Flow-based forwarding is a tool like any other, but it has to be used correctly. Unfortunately, we’ve seen too many failed attempts to implement flow-based forwarding to accept vendor claims at face value. Whenever someone starts selling you the beauties of a revolutionary product based on flow forwarding, remember to:

  • Remain skeptical
  • Start by adding “Works Best In PowerPoint” to the marketing message
  • Do you homework and figure out the limitations
  • Run thorough tests to validate the claims.

  1. At least that’s how I remember that particular marketing exercise. Please feel free to correct my errors. ↩︎

  2. OpenFlow could be used to implement sane architectures, but for whatever reason every PowerPoint I’ve seen in those days described flow forwarding. It was too easy to point out why it would never work… ↩︎

  3. Have to admit I got bored after that and walked away. If you happen to have recent OVS performance figures please post a comment. ↩︎

Blog posts in this series

2 comments:

  1. First I'd like to add a little bit of information regarding the Enterasys S-Series and K-Series:

    The K-Series, mentioned in the link given by Ivan above, was a smaller, cheaper offspring of the S-Series for use as access switches.
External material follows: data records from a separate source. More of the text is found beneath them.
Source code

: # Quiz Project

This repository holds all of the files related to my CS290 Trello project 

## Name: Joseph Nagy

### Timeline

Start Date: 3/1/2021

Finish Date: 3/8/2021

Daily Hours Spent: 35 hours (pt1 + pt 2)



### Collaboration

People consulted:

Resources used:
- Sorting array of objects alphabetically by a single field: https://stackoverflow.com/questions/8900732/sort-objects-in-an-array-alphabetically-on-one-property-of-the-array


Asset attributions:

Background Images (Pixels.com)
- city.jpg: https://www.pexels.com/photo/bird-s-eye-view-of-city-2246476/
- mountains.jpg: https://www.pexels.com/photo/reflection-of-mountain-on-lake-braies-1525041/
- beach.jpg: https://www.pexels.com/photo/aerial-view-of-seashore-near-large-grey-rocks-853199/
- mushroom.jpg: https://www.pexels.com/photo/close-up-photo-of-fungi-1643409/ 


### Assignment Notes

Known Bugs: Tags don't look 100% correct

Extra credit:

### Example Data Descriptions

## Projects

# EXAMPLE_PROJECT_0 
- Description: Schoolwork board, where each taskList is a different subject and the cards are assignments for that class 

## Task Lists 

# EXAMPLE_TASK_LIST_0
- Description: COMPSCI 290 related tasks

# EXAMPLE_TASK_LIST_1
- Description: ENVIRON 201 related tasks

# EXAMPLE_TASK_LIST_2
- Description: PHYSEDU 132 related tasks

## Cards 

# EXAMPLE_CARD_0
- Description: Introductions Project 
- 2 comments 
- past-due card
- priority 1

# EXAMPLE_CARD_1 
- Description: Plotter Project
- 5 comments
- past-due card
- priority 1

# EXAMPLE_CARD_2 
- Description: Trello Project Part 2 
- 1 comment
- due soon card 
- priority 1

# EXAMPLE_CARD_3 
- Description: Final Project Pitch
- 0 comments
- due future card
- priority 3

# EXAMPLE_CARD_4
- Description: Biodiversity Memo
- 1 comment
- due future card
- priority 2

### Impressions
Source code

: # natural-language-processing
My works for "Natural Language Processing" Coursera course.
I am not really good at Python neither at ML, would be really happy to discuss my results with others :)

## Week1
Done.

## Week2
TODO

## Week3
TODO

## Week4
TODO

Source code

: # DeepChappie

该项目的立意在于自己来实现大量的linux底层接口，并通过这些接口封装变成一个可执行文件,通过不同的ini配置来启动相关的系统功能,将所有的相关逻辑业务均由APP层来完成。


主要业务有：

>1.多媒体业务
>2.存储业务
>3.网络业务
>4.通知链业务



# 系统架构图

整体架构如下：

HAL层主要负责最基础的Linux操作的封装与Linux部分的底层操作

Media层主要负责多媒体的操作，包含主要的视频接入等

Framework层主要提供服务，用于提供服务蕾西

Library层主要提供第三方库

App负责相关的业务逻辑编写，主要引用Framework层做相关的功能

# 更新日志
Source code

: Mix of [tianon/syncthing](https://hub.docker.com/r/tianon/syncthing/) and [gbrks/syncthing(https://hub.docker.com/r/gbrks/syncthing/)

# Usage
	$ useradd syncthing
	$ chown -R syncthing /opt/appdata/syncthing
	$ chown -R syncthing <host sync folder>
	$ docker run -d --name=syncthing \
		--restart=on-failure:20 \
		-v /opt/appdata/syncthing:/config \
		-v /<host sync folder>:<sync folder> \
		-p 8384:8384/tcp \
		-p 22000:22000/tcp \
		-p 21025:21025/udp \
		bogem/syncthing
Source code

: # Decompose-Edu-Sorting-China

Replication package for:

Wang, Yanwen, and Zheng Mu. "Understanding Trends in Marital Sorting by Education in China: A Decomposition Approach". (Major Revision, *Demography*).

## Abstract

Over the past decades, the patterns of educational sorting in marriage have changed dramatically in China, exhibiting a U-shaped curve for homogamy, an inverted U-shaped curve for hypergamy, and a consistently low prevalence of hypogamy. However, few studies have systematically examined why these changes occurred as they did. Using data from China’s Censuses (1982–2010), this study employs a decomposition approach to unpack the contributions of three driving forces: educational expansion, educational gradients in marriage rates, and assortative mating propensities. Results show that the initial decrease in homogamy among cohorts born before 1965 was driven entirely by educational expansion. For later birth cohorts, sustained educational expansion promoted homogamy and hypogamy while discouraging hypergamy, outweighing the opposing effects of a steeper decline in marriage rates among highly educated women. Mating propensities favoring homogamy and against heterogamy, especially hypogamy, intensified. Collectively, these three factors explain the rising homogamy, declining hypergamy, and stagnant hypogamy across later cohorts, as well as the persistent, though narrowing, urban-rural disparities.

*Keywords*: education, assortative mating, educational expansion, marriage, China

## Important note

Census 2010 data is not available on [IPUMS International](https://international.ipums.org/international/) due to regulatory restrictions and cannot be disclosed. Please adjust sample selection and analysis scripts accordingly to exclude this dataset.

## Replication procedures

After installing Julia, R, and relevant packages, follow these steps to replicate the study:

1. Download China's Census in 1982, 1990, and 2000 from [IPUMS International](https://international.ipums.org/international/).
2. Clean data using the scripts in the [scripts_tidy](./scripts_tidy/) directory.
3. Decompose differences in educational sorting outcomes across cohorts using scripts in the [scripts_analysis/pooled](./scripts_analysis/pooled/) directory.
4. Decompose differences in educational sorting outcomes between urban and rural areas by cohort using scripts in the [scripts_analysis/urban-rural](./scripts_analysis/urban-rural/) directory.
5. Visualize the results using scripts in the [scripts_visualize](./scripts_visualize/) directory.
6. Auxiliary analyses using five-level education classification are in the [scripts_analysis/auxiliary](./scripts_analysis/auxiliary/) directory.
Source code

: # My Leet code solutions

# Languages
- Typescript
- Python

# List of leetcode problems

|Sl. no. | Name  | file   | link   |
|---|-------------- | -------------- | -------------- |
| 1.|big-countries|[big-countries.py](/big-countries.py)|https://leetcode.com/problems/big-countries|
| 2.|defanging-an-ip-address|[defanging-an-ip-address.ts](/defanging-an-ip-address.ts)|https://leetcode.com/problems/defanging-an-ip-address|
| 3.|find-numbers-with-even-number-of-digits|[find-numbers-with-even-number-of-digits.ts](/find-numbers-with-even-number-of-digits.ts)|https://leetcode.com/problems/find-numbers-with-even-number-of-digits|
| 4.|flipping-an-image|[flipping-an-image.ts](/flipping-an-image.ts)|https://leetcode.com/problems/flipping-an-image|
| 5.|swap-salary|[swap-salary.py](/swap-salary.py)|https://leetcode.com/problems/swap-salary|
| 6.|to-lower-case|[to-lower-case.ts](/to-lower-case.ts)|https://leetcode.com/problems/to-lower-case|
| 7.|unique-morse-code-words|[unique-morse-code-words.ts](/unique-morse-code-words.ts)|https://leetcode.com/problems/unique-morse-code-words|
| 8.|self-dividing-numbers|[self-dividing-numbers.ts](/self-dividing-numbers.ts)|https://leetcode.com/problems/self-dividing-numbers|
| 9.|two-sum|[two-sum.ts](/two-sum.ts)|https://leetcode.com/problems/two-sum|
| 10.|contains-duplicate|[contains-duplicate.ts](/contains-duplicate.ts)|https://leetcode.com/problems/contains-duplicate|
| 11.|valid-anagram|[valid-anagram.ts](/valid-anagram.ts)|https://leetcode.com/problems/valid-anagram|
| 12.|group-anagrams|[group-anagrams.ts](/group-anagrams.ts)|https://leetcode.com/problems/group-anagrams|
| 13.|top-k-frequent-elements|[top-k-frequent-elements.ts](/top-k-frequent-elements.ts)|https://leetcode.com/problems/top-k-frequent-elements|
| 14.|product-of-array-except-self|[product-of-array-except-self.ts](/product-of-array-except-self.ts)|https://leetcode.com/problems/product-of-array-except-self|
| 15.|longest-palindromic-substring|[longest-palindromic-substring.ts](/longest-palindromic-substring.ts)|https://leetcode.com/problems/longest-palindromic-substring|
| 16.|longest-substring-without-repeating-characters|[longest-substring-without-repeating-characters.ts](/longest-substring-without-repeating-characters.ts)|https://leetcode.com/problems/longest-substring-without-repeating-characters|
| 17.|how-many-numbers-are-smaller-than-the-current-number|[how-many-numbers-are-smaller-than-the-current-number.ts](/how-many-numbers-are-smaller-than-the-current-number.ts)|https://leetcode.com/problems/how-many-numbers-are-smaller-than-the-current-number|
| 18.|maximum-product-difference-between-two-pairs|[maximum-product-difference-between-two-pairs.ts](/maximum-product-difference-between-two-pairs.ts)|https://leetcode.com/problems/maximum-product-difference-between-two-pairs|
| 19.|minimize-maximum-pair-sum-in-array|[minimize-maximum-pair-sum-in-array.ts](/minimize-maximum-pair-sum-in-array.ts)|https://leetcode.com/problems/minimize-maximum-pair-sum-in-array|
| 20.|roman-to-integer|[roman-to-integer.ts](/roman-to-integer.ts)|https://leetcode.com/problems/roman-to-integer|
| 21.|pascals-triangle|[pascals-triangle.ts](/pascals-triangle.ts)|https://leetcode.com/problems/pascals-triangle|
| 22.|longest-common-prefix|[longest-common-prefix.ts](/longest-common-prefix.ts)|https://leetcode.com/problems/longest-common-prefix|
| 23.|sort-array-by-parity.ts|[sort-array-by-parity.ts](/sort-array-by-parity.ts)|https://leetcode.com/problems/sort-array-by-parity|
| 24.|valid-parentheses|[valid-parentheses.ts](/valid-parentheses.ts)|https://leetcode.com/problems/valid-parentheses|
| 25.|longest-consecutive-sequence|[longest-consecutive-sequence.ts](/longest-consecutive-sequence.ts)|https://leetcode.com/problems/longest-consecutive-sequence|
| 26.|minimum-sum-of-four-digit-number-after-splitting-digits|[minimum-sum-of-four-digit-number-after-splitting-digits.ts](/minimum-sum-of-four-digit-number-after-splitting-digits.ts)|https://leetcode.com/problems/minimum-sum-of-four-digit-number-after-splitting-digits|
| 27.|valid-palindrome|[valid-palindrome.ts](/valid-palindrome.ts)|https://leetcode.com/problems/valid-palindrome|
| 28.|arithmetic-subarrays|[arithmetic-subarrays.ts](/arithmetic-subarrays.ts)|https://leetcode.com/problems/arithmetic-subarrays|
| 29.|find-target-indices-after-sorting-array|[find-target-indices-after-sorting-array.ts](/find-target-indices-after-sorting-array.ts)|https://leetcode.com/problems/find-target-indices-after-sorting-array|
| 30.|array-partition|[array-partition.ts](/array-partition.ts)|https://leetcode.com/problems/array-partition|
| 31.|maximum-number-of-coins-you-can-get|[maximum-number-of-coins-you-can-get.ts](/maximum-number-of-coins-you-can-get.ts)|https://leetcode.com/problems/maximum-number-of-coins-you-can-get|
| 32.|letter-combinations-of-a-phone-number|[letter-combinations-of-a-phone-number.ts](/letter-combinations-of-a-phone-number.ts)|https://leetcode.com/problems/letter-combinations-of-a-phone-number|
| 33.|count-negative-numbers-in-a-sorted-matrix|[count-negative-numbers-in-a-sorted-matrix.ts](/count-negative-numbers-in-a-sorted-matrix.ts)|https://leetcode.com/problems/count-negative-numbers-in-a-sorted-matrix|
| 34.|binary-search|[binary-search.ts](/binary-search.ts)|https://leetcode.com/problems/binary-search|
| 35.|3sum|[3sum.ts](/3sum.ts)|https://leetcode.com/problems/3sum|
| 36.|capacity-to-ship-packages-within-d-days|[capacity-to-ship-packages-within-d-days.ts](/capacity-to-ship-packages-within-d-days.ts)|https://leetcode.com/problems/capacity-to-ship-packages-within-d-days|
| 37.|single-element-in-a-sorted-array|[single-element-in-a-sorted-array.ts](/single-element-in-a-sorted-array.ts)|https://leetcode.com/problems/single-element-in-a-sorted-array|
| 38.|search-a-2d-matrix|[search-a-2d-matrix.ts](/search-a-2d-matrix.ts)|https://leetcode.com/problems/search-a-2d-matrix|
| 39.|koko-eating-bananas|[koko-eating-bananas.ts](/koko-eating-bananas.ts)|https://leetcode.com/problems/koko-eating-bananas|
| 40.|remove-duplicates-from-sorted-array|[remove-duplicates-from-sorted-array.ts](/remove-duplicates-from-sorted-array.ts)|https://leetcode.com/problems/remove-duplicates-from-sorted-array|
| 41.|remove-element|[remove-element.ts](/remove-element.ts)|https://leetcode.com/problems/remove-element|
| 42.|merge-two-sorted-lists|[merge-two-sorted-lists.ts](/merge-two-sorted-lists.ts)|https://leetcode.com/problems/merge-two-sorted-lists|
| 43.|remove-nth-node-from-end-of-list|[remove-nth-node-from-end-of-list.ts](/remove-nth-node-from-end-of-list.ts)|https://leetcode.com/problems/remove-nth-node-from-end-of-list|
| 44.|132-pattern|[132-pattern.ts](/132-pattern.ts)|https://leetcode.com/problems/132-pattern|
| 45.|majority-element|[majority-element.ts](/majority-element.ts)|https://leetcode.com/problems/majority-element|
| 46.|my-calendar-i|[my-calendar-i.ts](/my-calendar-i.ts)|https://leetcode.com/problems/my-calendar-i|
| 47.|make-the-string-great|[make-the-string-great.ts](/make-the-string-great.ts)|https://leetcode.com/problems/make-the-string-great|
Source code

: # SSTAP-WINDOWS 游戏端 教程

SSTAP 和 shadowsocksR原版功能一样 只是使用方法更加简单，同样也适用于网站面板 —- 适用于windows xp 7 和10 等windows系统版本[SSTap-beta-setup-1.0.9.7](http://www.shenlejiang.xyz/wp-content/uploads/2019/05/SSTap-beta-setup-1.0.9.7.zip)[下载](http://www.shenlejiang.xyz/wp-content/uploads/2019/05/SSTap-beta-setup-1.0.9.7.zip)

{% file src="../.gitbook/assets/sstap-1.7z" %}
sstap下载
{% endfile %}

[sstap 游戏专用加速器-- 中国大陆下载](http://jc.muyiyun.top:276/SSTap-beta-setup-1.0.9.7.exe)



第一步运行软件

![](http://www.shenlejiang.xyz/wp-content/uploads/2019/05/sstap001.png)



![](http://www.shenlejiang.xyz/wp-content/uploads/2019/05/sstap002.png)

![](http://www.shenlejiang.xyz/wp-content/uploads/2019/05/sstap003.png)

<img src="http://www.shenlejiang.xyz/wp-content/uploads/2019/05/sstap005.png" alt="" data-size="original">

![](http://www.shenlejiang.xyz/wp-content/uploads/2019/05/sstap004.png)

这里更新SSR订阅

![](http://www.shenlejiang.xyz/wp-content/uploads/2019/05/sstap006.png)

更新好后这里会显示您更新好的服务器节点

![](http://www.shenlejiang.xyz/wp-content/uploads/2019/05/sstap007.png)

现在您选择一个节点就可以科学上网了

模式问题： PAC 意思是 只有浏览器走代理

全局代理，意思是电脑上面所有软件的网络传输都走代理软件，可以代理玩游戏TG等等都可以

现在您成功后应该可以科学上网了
The S-Series was positioned for use as core and distribution switches.

    To provide an impression for readers who might not know these Enterasys devices, but have some familiarity with Cisco Catalyst switches: where an Enterasys marketer would have placed an S-Series, a Cisco marketer might have placed a Catalyst 6500; where an Enterasys marketer would have placed a K-Series, a Cisco marketer might have placed a Catalyst 4500.

    Then I'd like to support Ivan's remain skeptical position:

    Whenever marketing slides position a device as generally better than everything else, because it uses Technology X®™ (patent pending), this might not be completely accurate.

    Using a topology-based forwarding router with too small hardware tables works less well than using a flow-based router with sufficient performance. The difference here is not the forwarding technology used, but selecting a device fitting the requirements.

    Topology-based packet forwarding enables the use of addressing hierarchy to scale a deployment. Sadly I have seen networks where the selected topology-based devices did not work well, because the so called network "design" did not include such an addressing hierarchy, and the devices used would have required it. Surprisingly, in some of those networks, replacing the selected chassis switches with Enterasys S-Series would have solved the performance problems without a re-design. This, of course, is nothing more than an anecdote.

    I think these Enterays switches provide an interesting example, because they used a technology different from the mainstream, and they did generally work well.

    [Enterasys Networks was acquired by Extreme Networks in 2013, and most former Enterasys customers have now either replaced their flow-based switches with topology-based ones or have started the process of doing so.]

  2. My only encounter with Enterasys was a corporate customer around 2008. when I was onsite for our WAN line they encountered „another“ meltdown of their network, requiring a cold restart of both switches. They did not sound too happy about their investment.